有楽町線延伸がもたらすマンション市場の波紋
近年、東京の交通インフラ計画の一つとして有楽町線の延伸が注目を集めています。この延伸計画では、豊洲駅から住吉駅までの約4.8キロメートルを2030年代に延伸する予定です。このプロジェクトは、東京の交通利便性を向上させるための重要なステップとして位置付けられています。
有楽町線延伸の概要
有楽町線の延伸は、主に以下の二つの目的から進められています。
1.
利便性の向上
住吉駅周辺は、他の路線への接続が乏しく、交通アクセスが悪いため、有楽町線の延伸により住吉駅から東京中心部へのアクセスが改善されることが期待されています。
2.
交通の分散
東京メトロの他の路線やJRの混雑を緩和し、通勤・通学時のストレスを軽減する効果が見込まれています。
図1は延伸部分を示しており、その効果に不動産業界も強く関心を寄せています。
住吉駅周辺の中古マンション相場
相場の推移を読み解く
最近のデータから、住吉駅周辺の中古マンション価格は高騰しながらも、その動きに踊り場感が見られます。具体的には以下の三つの要因が挙げられます。
- - 中古マンション価格は日経平均と連動しており、株価の上昇がマンション価格の上昇を促してきました。
- - 低金利の住宅ローンが購入需要を押し上げ、さらなる価格高騰を招いています。
- - コロナの影響で中古マンションの供給量が減少し、需要の増加が価格を押し上げた側面があります。
豊洲駅周辺の中古マンション相場
一方、豊洲駅周辺の相場は依然として高騰し続けています。これは先に述べた三つの要因に加え、湾岸タワーの需要が特に高いためです。需要に対して供給が追い付かない状況が続いていることが、さらなる価格上昇の背景となっています。
有楽町線延伸による影響
有楽町線の延伸によって、沿線エリアのニーズが高まり、既存の駅周辺、特に住吉駅・東陽町・豊洲駅のマンション相場が引き上げられることが予想されます。特に豊洲エリアは独自の湾岸タワー市場を形成しており、一概に価格動向を予測することは難しいですが、全体としてはプラスの影響が期待できるでしょう。

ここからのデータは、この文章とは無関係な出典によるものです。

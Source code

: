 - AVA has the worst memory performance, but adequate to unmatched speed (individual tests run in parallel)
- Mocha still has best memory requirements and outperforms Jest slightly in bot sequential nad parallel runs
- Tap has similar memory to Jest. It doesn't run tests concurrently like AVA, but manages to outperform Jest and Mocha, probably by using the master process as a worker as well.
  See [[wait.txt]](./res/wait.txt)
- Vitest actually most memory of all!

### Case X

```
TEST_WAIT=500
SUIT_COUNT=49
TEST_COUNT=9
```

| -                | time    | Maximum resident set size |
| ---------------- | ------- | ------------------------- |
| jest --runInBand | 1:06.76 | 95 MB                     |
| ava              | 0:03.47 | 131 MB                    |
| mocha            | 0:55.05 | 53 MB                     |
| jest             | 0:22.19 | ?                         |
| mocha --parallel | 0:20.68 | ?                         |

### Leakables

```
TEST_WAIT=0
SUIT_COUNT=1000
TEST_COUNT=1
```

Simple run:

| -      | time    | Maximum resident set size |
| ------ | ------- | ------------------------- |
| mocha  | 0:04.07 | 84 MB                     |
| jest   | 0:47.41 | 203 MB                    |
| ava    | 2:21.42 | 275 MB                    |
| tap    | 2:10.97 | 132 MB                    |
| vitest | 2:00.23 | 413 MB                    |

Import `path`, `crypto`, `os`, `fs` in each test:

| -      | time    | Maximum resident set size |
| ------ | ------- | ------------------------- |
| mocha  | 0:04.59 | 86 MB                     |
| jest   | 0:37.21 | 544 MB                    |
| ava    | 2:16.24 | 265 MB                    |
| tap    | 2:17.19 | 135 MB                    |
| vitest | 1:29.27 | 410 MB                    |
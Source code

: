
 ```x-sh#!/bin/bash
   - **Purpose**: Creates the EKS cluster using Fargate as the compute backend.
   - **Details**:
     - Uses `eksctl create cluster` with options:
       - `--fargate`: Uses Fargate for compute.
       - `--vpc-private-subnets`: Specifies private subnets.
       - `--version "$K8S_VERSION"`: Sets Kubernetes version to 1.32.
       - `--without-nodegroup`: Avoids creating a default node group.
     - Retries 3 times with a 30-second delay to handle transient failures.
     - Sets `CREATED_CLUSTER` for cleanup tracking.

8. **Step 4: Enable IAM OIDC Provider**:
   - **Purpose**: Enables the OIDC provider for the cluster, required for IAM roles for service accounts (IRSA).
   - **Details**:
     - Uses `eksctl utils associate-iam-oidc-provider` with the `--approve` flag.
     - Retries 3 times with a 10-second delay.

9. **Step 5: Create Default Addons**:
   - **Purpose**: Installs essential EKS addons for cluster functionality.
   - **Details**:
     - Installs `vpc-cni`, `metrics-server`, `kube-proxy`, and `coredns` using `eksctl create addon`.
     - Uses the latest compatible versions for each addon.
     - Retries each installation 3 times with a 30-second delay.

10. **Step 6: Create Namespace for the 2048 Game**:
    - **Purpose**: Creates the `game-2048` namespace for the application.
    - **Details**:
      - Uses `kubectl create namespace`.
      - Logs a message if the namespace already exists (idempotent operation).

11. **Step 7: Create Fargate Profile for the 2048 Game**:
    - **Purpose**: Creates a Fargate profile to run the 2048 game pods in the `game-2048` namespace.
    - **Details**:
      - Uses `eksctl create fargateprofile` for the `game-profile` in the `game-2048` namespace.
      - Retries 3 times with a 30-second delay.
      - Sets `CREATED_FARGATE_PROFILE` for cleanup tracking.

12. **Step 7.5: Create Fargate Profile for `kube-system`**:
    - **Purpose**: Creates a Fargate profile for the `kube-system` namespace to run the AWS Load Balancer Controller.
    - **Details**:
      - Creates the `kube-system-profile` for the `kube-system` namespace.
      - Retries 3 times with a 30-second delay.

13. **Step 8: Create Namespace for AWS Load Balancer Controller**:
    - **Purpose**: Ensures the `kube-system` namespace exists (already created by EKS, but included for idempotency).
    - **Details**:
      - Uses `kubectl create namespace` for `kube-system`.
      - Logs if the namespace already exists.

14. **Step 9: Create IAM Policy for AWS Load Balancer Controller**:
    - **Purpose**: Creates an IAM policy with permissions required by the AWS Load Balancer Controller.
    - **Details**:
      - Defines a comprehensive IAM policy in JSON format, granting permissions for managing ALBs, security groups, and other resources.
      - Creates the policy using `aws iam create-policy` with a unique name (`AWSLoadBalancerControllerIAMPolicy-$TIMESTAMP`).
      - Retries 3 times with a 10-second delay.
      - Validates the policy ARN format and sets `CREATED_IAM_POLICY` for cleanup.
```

新駅「仙石駅(仮)」・「枝川駅(仮)」周辺の相場予測
新駅が開設されることにより、東側の仙石駅周辺の価格は2024年においても横ばいの傾向が見られます。このことから、仙石駅の東側で駅近物件がむしろ割安になる可能性が高いとされています。
また、枝川駅周辺に関しては、2024年には高騰することが予想されますが、同時に隣接する東陽町駅や豊洲駅ほどの急騰は見込まれていないため、比較的割安なエリアとなるでしょう。
筆者プロフィール
福嶋 真司(ふくしましんじ)
マンションリサーチ株式会社・データ事業開発室 不動産データ分析責任者
早稲田大学理工学部経営システム工学科を卒業後、大手不動産会社にてマーケティング調査を担当。その後、建築設計事務所にて法務・労務に従事し、現在はマンションリサーチで不動産市場の調査および評価指標の研究・開発に取り組んでいます。データ分析の専門性を生かし、不動産関連の情報を提供しています。
最後に
有楽町線の延伸による周辺エリアの変化は、今後のマンション市場にも大きな影響を与えるでしょう。今後も引き続き市場の動向に注視し、最新情報をお届けしていきます。